Understanding gradient calculation

hi
can some one help understand the gradient calculations here,how does the backward pass formula fits in ,which is provided in many notes

  1. What is inp.g ,does these calculations happens in place

  2. from where does out.g gets calculated.

    def lin_grad(inp, out, w, b):
    # grad of matmul with respect to input
    inp.g = out.g @ w.t()
    w.g = (inp.unsqueeze(-1) * out.g.unsqueeze(1)).sum(0)
    b.g = out.g.sum(0)

  1. inp.g is just a property. With a PyTorch tensor, you can add whatever property you want to a tensor (inp.whatever will work as well). So .g is just used a place to store gradients.
  2. out.g is calculated by earlier _grad functions. The initial one is calculated in mse_grad as gradient of the last activation w.r.t the loss function.
1 Like

Sorry for not answering your question, but I was wondering if a lot of people want to know the details of gradient calculations? If there’s enough interest, I’ll be happy to do a whiteboard session for people located in the Bay Area in which we’ll go through each of these gradient calculations in detail.

3 Likes

Jeremy mentioned about a blog he had written along with a fellow prof in usf. It is explained.ai. that blog provides a damn good introduction to this topic.

1 Like

Great suggestion: I was just looking through that matrix calculation paper for my own review: https://explained.ai/matrix-calculus/index.htm

@champs.jaideep Sections 5&6 go over gradient calculations. Start from the top of the paper if you need to review for linear algebra and calculus (partial derivatives)

2 Likes

thanks i was looking to know math behind this …
like the formula
for any layer dw= dz * input like that … which we see in various blogs etc

The forward pass of a fully-connected layer computes the following:

 f[1] = w[1,1]*x[1] + w[2,1]*x[2] + ... + w[n,1]*x[n] + b[1]
 f[2] = w[1,2]*x[1] + w[2,2]*x[2] + ... + w[n,2]*x[n] + b[2]
 ...
 f[m] = w[1,m]*x[1] + w[2,m]*x[2] + ... + w[n,m]*x[n] + b[m]

where:

  • m is the number of neurons in that layer,
  • n is the number of inputs,
  • x is a vector of inputs (n in total),
  • w are the weights (a matrix of size n * m),
  • b are the biases (m in total),
  • and f is the output of the layer (also a vector of m elements).
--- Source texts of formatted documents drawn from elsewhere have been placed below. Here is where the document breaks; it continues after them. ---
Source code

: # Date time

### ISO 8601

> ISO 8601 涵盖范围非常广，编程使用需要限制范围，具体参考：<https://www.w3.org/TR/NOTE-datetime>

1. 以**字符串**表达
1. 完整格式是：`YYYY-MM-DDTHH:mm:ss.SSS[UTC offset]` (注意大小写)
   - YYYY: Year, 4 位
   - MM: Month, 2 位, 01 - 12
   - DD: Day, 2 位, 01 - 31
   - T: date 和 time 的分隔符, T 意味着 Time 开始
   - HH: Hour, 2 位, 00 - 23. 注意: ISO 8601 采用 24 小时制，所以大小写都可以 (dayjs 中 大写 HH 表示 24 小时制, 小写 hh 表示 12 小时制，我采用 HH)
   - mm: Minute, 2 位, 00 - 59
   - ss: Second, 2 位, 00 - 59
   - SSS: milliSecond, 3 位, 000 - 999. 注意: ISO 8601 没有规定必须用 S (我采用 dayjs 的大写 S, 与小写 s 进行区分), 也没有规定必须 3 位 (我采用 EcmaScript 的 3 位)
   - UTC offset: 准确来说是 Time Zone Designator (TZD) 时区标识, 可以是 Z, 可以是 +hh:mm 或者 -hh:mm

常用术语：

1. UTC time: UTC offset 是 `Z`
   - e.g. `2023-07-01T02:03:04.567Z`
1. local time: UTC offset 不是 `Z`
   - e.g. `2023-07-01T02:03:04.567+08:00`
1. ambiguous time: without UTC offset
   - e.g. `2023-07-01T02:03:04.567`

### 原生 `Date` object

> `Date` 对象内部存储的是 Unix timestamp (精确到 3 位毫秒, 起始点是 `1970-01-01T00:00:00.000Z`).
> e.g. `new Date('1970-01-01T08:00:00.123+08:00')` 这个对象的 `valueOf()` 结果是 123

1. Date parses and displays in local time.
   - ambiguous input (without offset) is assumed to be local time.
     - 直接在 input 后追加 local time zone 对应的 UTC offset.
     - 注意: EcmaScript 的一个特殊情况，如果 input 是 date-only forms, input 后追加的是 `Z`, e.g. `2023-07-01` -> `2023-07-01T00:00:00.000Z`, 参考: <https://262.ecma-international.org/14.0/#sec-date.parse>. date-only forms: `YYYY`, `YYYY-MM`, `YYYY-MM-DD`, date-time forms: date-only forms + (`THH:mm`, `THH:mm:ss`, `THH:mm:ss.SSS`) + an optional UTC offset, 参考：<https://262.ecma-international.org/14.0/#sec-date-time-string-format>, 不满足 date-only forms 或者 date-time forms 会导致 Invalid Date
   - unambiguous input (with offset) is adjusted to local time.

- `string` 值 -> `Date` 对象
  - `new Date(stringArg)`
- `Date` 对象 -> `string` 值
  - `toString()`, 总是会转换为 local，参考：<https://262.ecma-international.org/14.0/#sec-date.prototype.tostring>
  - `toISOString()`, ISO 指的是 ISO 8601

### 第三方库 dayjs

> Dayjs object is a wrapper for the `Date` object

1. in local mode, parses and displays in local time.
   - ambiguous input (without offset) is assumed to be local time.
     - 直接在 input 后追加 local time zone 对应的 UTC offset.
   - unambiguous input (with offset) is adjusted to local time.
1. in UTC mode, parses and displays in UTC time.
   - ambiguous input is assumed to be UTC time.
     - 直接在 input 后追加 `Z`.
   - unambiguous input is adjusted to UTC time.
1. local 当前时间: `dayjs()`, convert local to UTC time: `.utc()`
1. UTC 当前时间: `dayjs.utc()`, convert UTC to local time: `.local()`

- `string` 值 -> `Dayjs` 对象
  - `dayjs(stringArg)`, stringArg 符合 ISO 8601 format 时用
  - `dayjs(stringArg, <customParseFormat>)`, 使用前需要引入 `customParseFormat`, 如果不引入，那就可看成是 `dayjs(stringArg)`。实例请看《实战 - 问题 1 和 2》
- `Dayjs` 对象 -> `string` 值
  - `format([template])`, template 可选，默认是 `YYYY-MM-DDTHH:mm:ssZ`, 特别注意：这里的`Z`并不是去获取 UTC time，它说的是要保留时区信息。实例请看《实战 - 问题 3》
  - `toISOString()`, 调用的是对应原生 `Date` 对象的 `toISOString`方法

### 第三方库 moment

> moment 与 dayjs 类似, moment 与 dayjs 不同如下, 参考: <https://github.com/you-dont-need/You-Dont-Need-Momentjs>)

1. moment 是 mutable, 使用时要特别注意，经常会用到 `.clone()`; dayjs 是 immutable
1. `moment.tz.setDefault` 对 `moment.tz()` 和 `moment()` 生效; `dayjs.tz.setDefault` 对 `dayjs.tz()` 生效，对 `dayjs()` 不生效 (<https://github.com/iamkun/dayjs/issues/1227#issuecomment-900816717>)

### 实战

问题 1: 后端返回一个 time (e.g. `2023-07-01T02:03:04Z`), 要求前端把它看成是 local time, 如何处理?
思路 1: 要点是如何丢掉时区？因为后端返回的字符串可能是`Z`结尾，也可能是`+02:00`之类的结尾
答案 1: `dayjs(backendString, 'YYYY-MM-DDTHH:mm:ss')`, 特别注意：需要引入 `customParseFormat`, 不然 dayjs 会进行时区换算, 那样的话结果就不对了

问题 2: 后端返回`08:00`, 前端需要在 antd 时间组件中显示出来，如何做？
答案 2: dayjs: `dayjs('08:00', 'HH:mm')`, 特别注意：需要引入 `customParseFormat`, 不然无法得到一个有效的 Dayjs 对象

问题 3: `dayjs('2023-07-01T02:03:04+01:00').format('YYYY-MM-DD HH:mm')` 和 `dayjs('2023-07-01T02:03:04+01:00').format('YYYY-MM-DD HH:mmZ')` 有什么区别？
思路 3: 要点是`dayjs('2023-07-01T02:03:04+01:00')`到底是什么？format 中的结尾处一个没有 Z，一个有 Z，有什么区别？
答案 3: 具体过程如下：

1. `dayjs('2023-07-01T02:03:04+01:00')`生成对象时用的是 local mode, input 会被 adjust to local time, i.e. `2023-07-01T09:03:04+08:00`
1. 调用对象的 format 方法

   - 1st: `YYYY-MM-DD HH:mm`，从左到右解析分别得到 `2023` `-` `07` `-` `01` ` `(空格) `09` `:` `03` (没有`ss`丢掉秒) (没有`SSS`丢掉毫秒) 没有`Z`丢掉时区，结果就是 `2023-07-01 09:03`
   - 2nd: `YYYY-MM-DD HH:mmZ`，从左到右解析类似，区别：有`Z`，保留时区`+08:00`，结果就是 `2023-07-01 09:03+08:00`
(Note: I started counting at 1 here, not at 0. It doesn’t really matter.)

The backward pass takes an incoming gradient and computes three other gradients from that.

The incoming gradient is that of the loss L with respect to f, or dL/df. This is a vector of m numbers because this layer has m neurons and therefore m outputs.

The three gradients computed are:

  1. dL/dx – the loss w.r.t. the inputs of the layer
  2. dL/dw – the loss w.r.t. the weights of the layer
  3. dL/db – the loss w.r.t. the biases of the layer

Since there are n inputs, dL/dx is really a vector of n elements. dL/dW is a matrix of n * m elements, and dL/db is a vector of m elements.

To understand how to compute these vectors, it is useful to look at a single element at a time. For example, let’s look at dL/dx[1]. In the forward pass, the only terms that have x1 in them are:

w[1,1]*x[1]   in f[1]
w[1,2]*x[1]   in f[2]
...
w[1,m]*x[1]   in f[m]

Since none of the other terms in the formula for f have x[1] in them, those terms become 0 when we compute the partial derivative w.r.t. x[1] (they are treated as constants and the derivative of a constant is 0).

Thanks to the chain rule, we know that dL/dx[1] = dL/df * df/dx[1]. We already know dL/df, which is a vector of m numbers (this is the incoming gradient).

So now we have to compute df/dx[1]. This describes by how much the value of f changes if x[1] becomes larger. Since f is a vector, let’s look at how x[1] affects each term of f:

df[1]/dx[1] = w[1,1]
df[2]/dx[1] = w[1,2]
...
df[m]/dx[1] = w[1,m]

I hope this makes sense, because f[1] = w[1,1]*x[1] + ... where ... is other stuff that are considered constants when we take the derivative w.r.t. x[1].

In other words, if x[1] is incremented by 1, then the output of f[1] changes by the coefficient of x[1], which is w[1,1]. And so the derivative of f[1] w.r.t. x[1] is w[1,1]. Likewise for the other elements of f.

And also for df/dx[2] and the other elements of x:

df[1]/dx[2] = w[2,1]
df[2]/dx[2] = w[2,2]
...
df[m]/dx[2] = w[2,m]

And so on… you can see the pattern here.

Now we know what the loss is of every output element of f w.r.t. every element value input x. We can put these into an m * n matrix. And if you hadn’t guessed yet, that is exactly the weight matrix again.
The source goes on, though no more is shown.